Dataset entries
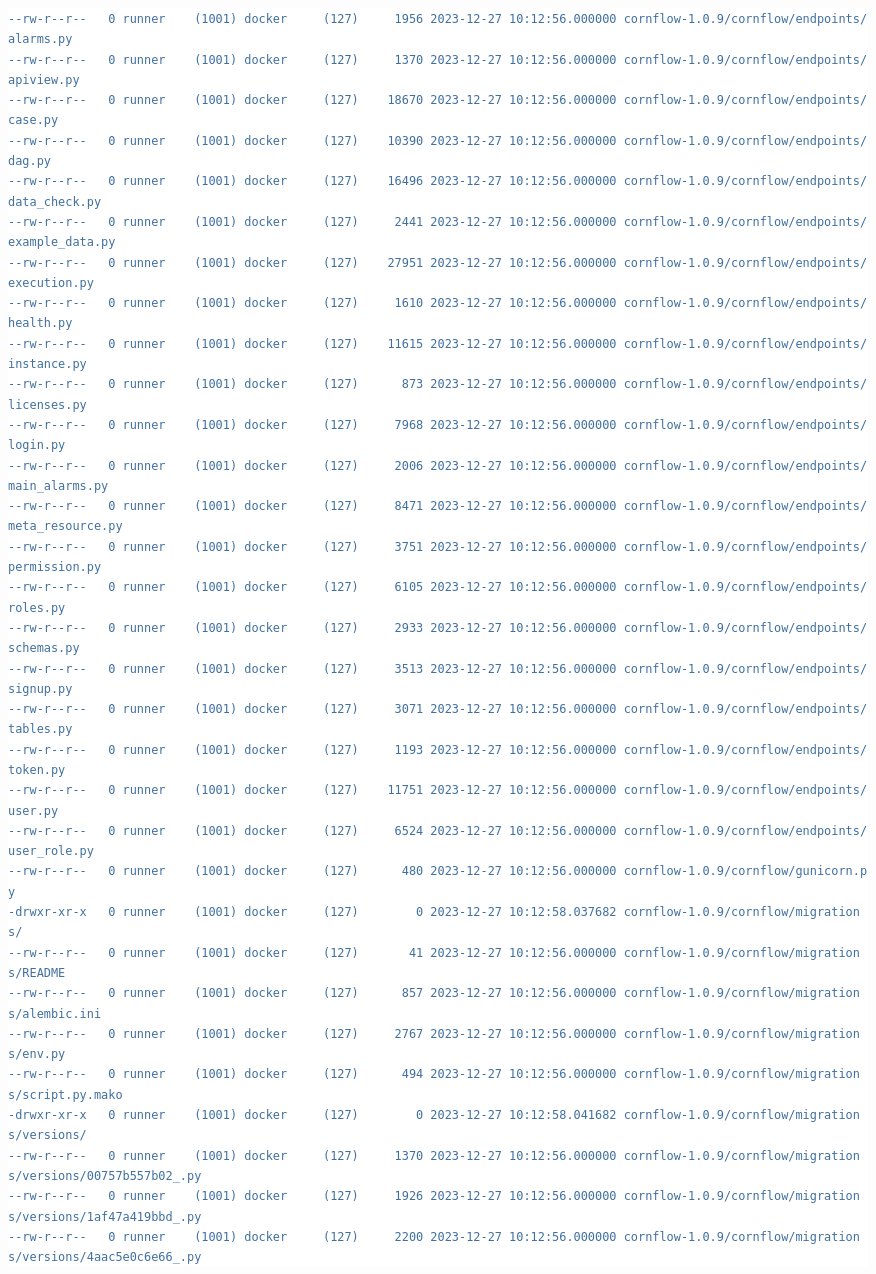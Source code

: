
 ```diff
--rw-r--r--   0 runner    (1001) docker     (127)     1956 2023-12-27 10:12:56.000000 cornflow-1.0.9/cornflow/endpoints/alarms.py
--rw-r--r--   0 runner    (1001) docker     (127)     1370 2023-12-27 10:12:56.000000 cornflow-1.0.9/cornflow/endpoints/apiview.py
--rw-r--r--   0 runner    (1001) docker     (127)    18670 2023-12-27 10:12:56.000000 cornflow-1.0.9/cornflow/endpoints/case.py
--rw-r--r--   0 runner    (1001) docker     (127)    10390 2023-12-27 10:12:56.000000 cornflow-1.0.9/cornflow/endpoints/dag.py
--rw-r--r--   0 runner    (1001) docker     (127)    16496 2023-12-27 10:12:56.000000 cornflow-1.0.9/cornflow/endpoints/data_check.py
--rw-r--r--   0 runner    (1001) docker     (127)     2441 2023-12-27 10:12:56.000000 cornflow-1.0.9/cornflow/endpoints/example_data.py
--rw-r--r--   0 runner    (1001) docker     (127)    27951 2023-12-27 10:12:56.000000 cornflow-1.0.9/cornflow/endpoints/execution.py
--rw-r--r--   0 runner    (1001) docker     (127)     1610 2023-12-27 10:12:56.000000 cornflow-1.0.9/cornflow/endpoints/health.py
--rw-r--r--   0 runner    (1001) docker     (127)    11615 2023-12-27 10:12:56.000000 cornflow-1.0.9/cornflow/endpoints/instance.py
--rw-r--r--   0 runner    (1001) docker     (127)      873 2023-12-27 10:12:56.000000 cornflow-1.0.9/cornflow/endpoints/licenses.py
--rw-r--r--   0 runner    (1001) docker     (127)     7968 2023-12-27 10:12:56.000000 cornflow-1.0.9/cornflow/endpoints/login.py
--rw-r--r--   0 runner    (1001) docker     (127)     2006 2023-12-27 10:12:56.000000 cornflow-1.0.9/cornflow/endpoints/main_alarms.py
--rw-r--r--   0 runner    (1001) docker     (127)     8471 2023-12-27 10:12:56.000000 cornflow-1.0.9/cornflow/endpoints/meta_resource.py
--rw-r--r--   0 runner    (1001) docker     (127)     3751 2023-12-27 10:12:56.000000 cornflow-1.0.9/cornflow/endpoints/permission.py
--rw-r--r--   0 runner    (1001) docker     (127)     6105 2023-12-27 10:12:56.000000 cornflow-1.0.9/cornflow/endpoints/roles.py
--rw-r--r--   0 runner    (1001) docker     (127)     2933 2023-12-27 10:12:56.000000 cornflow-1.0.9/cornflow/endpoints/schemas.py
--rw-r--r--   0 runner    (1001) docker     (127)     3513 2023-12-27 10:12:56.000000 cornflow-1.0.9/cornflow/endpoints/signup.py
--rw-r--r--   0 runner    (1001) docker     (127)     3071 2023-12-27 10:12:56.000000 cornflow-1.0.9/cornflow/endpoints/tables.py
--rw-r--r--   0 runner    (1001) docker     (127)     1193 2023-12-27 10:12:56.000000 cornflow-1.0.9/cornflow/endpoints/token.py
--rw-r--r--   0 runner    (1001) docker     (127)    11751 2023-12-27 10:12:56.000000 cornflow-1.0.9/cornflow/endpoints/user.py
--rw-r--r--   0 runner    (1001) docker     (127)     6524 2023-12-27 10:12:56.000000 cornflow-1.0.9/cornflow/endpoints/user_role.py
--rw-r--r--   0 runner    (1001) docker     (127)      480 2023-12-27 10:12:56.000000 cornflow-1.0.9/cornflow/gunicorn.py
-drwxr-xr-x   0 runner    (1001) docker     (127)        0 2023-12-27 10:12:58.037682 cornflow-1.0.9/cornflow/migrations/
--rw-r--r--   0 runner    (1001) docker     (127)       41 2023-12-27 10:12:56.000000 cornflow-1.0.9/cornflow/migrations/README
--rw-r--r--   0 runner    (1001) docker     (127)      857 2023-12-27 10:12:56.000000 cornflow-1.0.9/cornflow/migrations/alembic.ini
--rw-r--r--   0 runner    (1001) docker     (127)     2767 2023-12-27 10:12:56.000000 cornflow-1.0.9/cornflow/migrations/env.py
--rw-r--r--   0 runner    (1001) docker     (127)      494 2023-12-27 10:12:56.000000 cornflow-1.0.9/cornflow/migrations/script.py.mako
-drwxr-xr-x   0 runner    (1001) docker     (127)        0 2023-12-27 10:12:58.041682 cornflow-1.0.9/cornflow/migrations/versions/
--rw-r--r--   0 runner    (1001) docker     (127)     1370 2023-12-27 10:12:56.000000 cornflow-1.0.9/cornflow/migrations/versions/00757b557b02_.py
--rw-r--r--   0 runner    (1001) docker     (127)     1926 2023-12-27 10:12:56.000000 cornflow-1.0.9/cornflow/migrations/versions/1af47a419bbd_.py
--rw-r--r--   0 runner    (1001) docker     (127)     2200 2023-12-27 10:12:56.000000 cornflow-1.0.9/cornflow/migrations/versions/4aac5e0c6e66_.py
```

__Problem description__
Nothing but a number is wanted here: please count the lines in the entries above that include the word "drwxr".

__Completed exercise__
2